As I discussed recently in a very random tribute, Stanley Kubrick’s The Shining is one of my absolute favorite movies of all-time (Category: All; Sub-Category: Horror). Seeing it as a child naturally left a lingering affect on me, in that I still have to watch it with at least one light on and my back to the wall. That it still f*cks with my head 33 years later is a true testament to what an awesome film that Kubrick directed and wrote (with Diane Johnson). But what I did not know until this very day – some fan, right? – is that when The Shining was released in 1980, it had a completely different ending.
Apparently Kubrick re-cut the film two weeks after it was released to remove an original ending that tried to pull off the “Bitch, you crazy” angle with Wendy Torrance. In the original ending, Wendy and Danny are in a hospital, where the Overlook’s manager claims that he checked out the entire hotel and couldn’t find anything wrong. No tidal waves of blood, no butchered child bodies, no rotting old lady trying to get her freak on, nada.

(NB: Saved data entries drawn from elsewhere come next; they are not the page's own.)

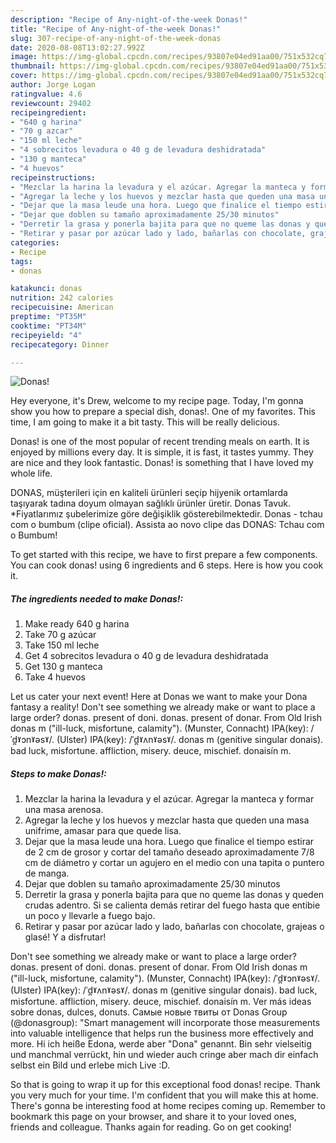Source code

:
 ```yaml
---
description: "Recipe of Any-night-of-the-week Donas!"
title: "Recipe of Any-night-of-the-week Donas!"
slug: 307-recipe-of-any-night-of-the-week-donas
date: 2020-08-08T13:02:27.992Z
image: https://img-global.cpcdn.com/recipes/93807e04ed91aa00/751x532cq70/donas-foto-principal.jpg
thumbnail: https://img-global.cpcdn.com/recipes/93807e04ed91aa00/751x532cq70/donas-foto-principal.jpg
cover: https://img-global.cpcdn.com/recipes/93807e04ed91aa00/751x532cq70/donas-foto-principal.jpg
author: Jorge Logan
ratingvalue: 4.6
reviewcount: 29402
recipeingredient:
- "640 g harina"
- "70 g azcar"
- "150 ml leche"
- "4 sobrecitos levadura o 40 g de levadura deshidratada"
- "130 g manteca"
- "4 huevos"
recipeinstructions:
- "Mezclar la harina la levadura y el azúcar. Agregar la manteca y formar una masa arenosa."
- "Agregar la leche y los huevos y mezclar hasta que queden una masa unifrime, amasar para que quede lisa."
- "Dejar que la masa leude una hora. Luego que finalice el tiempo estirar de 2 cm de grosor y cortar del tamaño deseado aproximadamente 7/8 cm de diámetro y cortar un agujero en el medio con una tapita o puntero de manga."
- "Dejar que doblen su tamaño aproximadamente 25/30 minutos"
- "Derretir la grasa y ponerla bajita para que no queme las donas y queden crudas adentro. Si se calienta demás retirar del fuego hasta que entibie un poco y llevarle a fuego bajo."
- "Retirar y pasar por azúcar lado y lado, bañarlas con chocolate, grajeas o glasé! Y a disfrutar!"
categories:
- Recipe
tags:
- donas

katakunci: donas 
nutrition: 242 calories
recipecuisine: American
preptime: "PT35M"
cooktime: "PT34M"
recipeyield: "4"
recipecategory: Dinner

---
```



![Donas!](https://img-global.cpcdn.com/recipes/93807e04ed91aa00/751x532cq70/donas-foto-principal.jpg)

Hey everyone, it's Drew, welcome to my recipe page. Today, I'm gonna show you how to prepare a special dish, donas!. One of my favorites. This time, I am going to make it a bit tasty. This will be really delicious.

Donas! is one of the most popular of recent trending meals on earth. It is enjoyed by millions every day. It is simple, it is fast, it tastes yummy. They are nice and they look fantastic. Donas! is something that I have loved my whole life.

DONAS, müşterileri için en kaliteli ürünleri seçip hijyenik ortamlarda taşıyarak tadına doyum olmayan sağlıklı ürünler üretir. Donas Tavuk. *Fiyatlarımız şubelerimize göre değişiklik gösterebilmektedir. Donas - tchau com o bumbum (clipe oficial). Assista ao novo clipe das DONAS: Tchau com o Bumbum!


To get started with this recipe, we have to first prepare a few components. You can cook donas! using 6 ingredients and 6 steps. Here is how you cook it.

<!--inarticleads1-->

##### The ingredients needed to make Donas!:

1. Make ready 640 g harina
1. Take 70 g azúcar
1. Take 150 ml leche
1. Get 4 sobrecitos levadura o 40 g de levadura deshidratada
1. Get 130 g manteca
1. Take 4 huevos


Let us cater your next event! Here at Donas we want to make your Dona fantasy a reality! Don&#39;t see something we already make or want to place a large order? donas. present of doni. donas. present of donar. From Old Irish donas m (&#34;ill-luck, misfortune, calamity&#34;). (Munster, Connacht) IPA(key): /ˈd̪ˠɔnˠəsˠ/. (Ulster) IPA(key): /ˈd̪ˠʌnˠəsˠ/. donas m (genitive singular donais). bad luck, misfortune. affliction, misery. deuce, mischief. donaisín m. 

<!--inarticleads2-->

##### Steps to make Donas!:

1. Mezclar la harina la levadura y el azúcar. Agregar la manteca y formar una masa arenosa.
1. Agregar la leche y los huevos y mezclar hasta que queden una masa unifrime, amasar para que quede lisa.
1. Dejar que la masa leude una hora. Luego que finalice el tiempo estirar de 2 cm de grosor y cortar del tamaño deseado aproximadamente 7/8 cm de diámetro y cortar un agujero en el medio con una tapita o puntero de manga.
1. Dejar que doblen su tamaño aproximadamente 25/30 minutos
1. Derretir la grasa y ponerla bajita para que no queme las donas y queden crudas adentro. Si se calienta demás retirar del fuego hasta que entibie un poco y llevarle a fuego bajo.
1. Retirar y pasar por azúcar lado y lado, bañarlas con chocolate, grajeas o glasé! Y a disfrutar!


Don&#39;t see something we already make or want to place a large order? donas. present of doni. donas. present of donar. From Old Irish donas m (&#34;ill-luck, misfortune, calamity&#34;). (Munster, Connacht) IPA(key): /ˈd̪ˠɔnˠəsˠ/. (Ulster) IPA(key): /ˈd̪ˠʌnˠəsˠ/. donas m (genitive singular donais). bad luck, misfortune. affliction, misery. deuce, mischief. donaisín m. Ver más ideas sobre donas, dulces, donuts. Самые новые твиты от Donas Group (@donasgroup): &#34;Smart management will incorporate those measurements into valuable intelligence that helps run the business more effectively and more. Hi ich heiße Edona, werde aber &#34;Dona&#34; genannt. Bin sehr vielseitig und manchmal verrückt, hin und wieder auch cringe aber mach dir einfach selbst ein Bild und erlebe mich Live :D. 

So that is going to wrap it up for this exceptional food donas! recipe. Thank you very much for your time. I'm confident that you will make this at home. There's gonna be interesting food at home recipes coming up. Remember to bookmark this page on your browser, and share it to your loved ones, friends and colleague. Thanks again for reading. Go on get cooking!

It also included a more revealing title shot on black, which we now know thanks to a discovery by Toy Story 3 director Lee Unkrich, who runs his own Shining tribute site.
Slate shared some contrasting takes on Kubrick’s decision to cut the ending after the film had already been released, but I like Roger Ebert’s take on this change…
If Jack did indeed freeze to death in the labyrinth, of course his body was found—and sooner rather than later, since Dick Hallorann alerted the forest rangers to serious trouble at the hotel. If Jack’s body was not found, what happened to it? Was it never there? Was it absorbed into the past and does that explain Jack’s presence in that final photograph of a group of hotel party-goers in 1921? Did Jack’s violent pursuit of his wife and child exist entirely in Wendy’s imagination, or Danny’s, or theirs?… Kubrick was wise to remove that epilogue. It pulled one rug too many out from under the story. At some level, it is necessary for us to believe the three members of the Torrance family are actually residents in the hotel during that winter, whatever happens or whatever they think happens.
The Shining is a complete mindf*ck of a movie from start to finish. That’s what makes it such an exhilarating viewing experience. By cutting to a picture of Jack Torrance at a party with the hotel’s other past guests (above) that spent the movie terrorizing Jack’s family, we learned all we needed to know – that hotel was f*cking haunted.
Did Wendy go crazy after her husband tried to chop her to pieces with an ax? No clue. Did little Danny grow up to be a recluse, untrusting of others and unaware of anything other than pure evil? I have no idea. And that’s the joy of a movie about a psychotic killer possessed by Satanic spirits – it drives you crazy for the rest of your life.